Richard Lowe (cricketer, born 1904)


Richard Geoffrey Harvey Lowe was an English amateur sportsman who played first-class cricket and association football for Cambridge University during the 1920s. Lowe made one appearance for the England amateur football side, took a hat-trick bowling in the 1926 University Match and became a teacher after leaving university.

Early life

Lowe was born at Wimbledon in what was then Surrey in 1904. He was educated at Westminster School. At school he played for the cricket XI for four years, captaining the team in his final year. He played for 'The Rest' in 1922 against the Lord's Schools and for the Public Schools against the Army in both 1922 and 1923. He was considered one of the better schoolboy bowlers who could "swing the ball quite late" and one of the best all-rounders, being described as a "brilliant rather than sound" batsman. In his final year at Westminster he scored 668 runs at an average of 51 and took 51 wickets with his "distinctly pacey" bowling.

Sporting career

After going up to Cambridge, Lowe played football for Cambridge University AFC for all four years he was a student. He captained the side and played one amateur international match for England in December 1926 at Filbert Street against Scotland, although his performance in the match was judged to be timid and he was considered to have done "little or nothing" on the left-wing and had been unable to "rise to the occasion".
He was unable to play any cricket in 1924 due to injury, but played in each of his three remaining seasons, winning Blues in all three.

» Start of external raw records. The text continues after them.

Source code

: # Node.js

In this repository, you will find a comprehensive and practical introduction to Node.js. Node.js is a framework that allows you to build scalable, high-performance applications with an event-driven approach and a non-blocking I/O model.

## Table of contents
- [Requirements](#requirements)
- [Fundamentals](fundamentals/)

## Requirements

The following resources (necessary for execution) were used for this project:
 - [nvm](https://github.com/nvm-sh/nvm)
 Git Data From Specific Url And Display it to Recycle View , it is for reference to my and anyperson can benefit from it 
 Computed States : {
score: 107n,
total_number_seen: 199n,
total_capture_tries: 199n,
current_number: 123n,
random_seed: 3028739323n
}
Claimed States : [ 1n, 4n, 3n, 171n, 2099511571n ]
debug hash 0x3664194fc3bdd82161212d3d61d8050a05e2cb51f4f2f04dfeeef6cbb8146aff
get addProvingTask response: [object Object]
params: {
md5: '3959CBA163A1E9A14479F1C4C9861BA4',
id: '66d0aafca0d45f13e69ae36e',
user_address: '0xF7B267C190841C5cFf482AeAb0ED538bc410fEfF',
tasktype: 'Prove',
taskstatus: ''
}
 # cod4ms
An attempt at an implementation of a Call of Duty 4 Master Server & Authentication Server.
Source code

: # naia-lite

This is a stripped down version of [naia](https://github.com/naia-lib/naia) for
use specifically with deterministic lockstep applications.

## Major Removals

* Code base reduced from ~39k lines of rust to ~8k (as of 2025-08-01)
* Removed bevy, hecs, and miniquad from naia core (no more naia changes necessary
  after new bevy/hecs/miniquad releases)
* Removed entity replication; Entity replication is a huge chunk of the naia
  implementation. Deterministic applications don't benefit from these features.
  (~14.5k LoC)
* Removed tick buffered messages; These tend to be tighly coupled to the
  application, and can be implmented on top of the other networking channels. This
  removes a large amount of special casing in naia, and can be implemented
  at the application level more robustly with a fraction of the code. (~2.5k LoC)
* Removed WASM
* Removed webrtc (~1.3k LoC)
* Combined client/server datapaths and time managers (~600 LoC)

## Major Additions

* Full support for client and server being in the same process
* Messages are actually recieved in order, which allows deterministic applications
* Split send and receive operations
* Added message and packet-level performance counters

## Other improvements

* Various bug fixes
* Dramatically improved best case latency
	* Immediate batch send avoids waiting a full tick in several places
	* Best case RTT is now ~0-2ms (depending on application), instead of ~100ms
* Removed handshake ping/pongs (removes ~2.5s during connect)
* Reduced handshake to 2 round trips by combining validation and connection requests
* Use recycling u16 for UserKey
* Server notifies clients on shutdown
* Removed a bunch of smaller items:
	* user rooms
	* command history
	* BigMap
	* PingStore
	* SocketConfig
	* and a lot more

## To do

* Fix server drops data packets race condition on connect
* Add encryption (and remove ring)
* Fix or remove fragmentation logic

His first-class cricket debut came in May 1925 against Leicestershire at Fenner's and he went on to make 31 first-class appearances for the university, including playing against the touring Australians in 1926 and the New Zealanders in 1927. In the 1926 University Match he took a hat-trick and recorded his best bowling figures of 5/22 in Oxford's first innings.
During July 1926 Lowe appeared twice for Kent County Cricket Club at Maidstone, the only first-class county cricket appearances of his career. He had played once for Kent's Second XI in the Minor Counties Championship in 1923 and played two more matches for the Second XI in 1928.

Later life

Lowe spent his working life as a teacher, spending much of his career as the headteacher of a prep school in Sussex. He remained in contact with cricket throughout his life and was a force behind the organisation of Band of Brothers, a cricket club closely associated with Kent, during Canterbury Cricket Week. He died at Tunbridge Wells in Kent in July 1986 aged 82.